=== Begin Enclosure ===
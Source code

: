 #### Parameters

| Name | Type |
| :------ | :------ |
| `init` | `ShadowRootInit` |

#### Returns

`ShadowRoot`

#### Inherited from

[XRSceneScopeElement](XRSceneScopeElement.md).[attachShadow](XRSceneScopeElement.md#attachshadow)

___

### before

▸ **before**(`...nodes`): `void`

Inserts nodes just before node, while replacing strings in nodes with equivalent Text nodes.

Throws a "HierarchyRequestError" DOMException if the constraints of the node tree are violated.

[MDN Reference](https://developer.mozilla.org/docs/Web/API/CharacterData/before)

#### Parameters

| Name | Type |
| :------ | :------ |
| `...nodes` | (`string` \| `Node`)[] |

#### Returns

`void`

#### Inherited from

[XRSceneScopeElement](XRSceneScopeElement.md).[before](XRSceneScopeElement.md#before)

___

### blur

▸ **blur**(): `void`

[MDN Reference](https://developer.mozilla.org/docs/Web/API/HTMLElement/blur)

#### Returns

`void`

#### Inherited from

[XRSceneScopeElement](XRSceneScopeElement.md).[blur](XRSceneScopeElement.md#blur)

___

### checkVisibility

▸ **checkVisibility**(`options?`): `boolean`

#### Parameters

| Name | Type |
=== End Enclosure ===
» WORK REQUIRED
The lines of the records that contain the string "Reference" should be located and copied.

» RESPONSE TO THE TASK
[MDN Reference](https://developer.mozilla.org/docs/Web/API/CharacterData/before)
[MDN Reference](https://developer.mozilla.org/docs/Web/API/HTMLElement/blur)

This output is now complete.